_Aim of the task_
Somewhere below are a line with "### MIT License" and a later line with "The above copyright". Output exactly those lines and all lines between them.

_Working data_
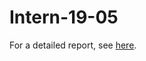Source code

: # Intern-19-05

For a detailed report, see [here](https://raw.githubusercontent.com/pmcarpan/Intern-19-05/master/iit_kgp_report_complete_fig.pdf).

...

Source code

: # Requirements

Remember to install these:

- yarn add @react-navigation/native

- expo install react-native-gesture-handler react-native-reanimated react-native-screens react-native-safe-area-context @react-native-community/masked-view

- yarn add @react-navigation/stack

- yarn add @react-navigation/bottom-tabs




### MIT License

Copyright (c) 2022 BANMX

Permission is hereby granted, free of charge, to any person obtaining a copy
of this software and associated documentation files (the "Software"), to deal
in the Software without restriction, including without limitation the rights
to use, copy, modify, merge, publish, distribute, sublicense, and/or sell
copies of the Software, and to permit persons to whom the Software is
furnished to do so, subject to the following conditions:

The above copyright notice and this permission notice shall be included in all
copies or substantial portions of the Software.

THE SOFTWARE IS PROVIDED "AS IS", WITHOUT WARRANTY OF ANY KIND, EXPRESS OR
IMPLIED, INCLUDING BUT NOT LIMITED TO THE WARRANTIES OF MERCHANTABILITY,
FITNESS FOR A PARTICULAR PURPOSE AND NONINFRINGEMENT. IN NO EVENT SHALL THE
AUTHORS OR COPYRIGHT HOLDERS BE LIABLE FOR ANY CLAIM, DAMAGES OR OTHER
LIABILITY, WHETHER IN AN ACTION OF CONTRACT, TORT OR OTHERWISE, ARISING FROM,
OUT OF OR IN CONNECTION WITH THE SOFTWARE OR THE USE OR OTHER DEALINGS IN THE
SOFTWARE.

_Exercise output_
### MIT License

Copyright (c) 2022 BANMX

Permission is hereby granted, free of charge, to any person obtaining a copy
of this software and associated documentation files (the "Software"), to deal
in the Software without restriction, including without limitation the rights
to use, copy, modify, merge, publish, distribute, sublicense, and/or sell
copies of the Software, and to permit persons to whom the Software is
furnished to do so, subject to the following conditions:

The above copyright notice and this permission notice shall be included in all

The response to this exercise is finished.